» WHAT YOU ARE ASKED TO DO
Go through the entries below from the first line and output each one exactly, up to and including the line with "choose only one".

RECORDS TO USE START

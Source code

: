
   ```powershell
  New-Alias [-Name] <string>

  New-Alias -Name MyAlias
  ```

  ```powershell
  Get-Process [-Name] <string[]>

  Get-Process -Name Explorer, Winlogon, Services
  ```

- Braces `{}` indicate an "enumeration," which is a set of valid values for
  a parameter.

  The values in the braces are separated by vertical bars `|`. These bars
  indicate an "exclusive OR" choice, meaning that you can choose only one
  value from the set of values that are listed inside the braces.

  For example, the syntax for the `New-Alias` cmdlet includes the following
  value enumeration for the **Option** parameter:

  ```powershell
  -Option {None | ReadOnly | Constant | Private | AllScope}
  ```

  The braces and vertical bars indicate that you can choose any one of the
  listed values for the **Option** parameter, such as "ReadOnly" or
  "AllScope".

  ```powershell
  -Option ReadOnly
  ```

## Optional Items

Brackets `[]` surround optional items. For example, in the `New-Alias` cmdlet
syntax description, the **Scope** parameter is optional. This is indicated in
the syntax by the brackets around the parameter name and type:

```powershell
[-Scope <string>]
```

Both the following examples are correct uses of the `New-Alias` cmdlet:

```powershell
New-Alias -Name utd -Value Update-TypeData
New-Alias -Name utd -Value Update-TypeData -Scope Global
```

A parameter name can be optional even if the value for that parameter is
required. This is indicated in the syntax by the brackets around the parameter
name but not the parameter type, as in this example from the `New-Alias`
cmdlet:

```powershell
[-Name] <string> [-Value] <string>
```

RECORDS TO USE END

» RESPONSE
Source code

:
   ```powershell
  New-Alias [-Name] <string>

  New-Alias -Name MyAlias
  ```

  ```powershell
  Get-Process [-Name] <string[]>

  Get-Process -Name Explorer, Winlogon, Services
  ```

- Braces `{}` indicate an "enumeration," which is a set of valid values for
  a parameter.

  The values in the braces are separated by vertical bars `|`. These bars
  indicate an "exclusive OR" choice, meaning that you can choose only one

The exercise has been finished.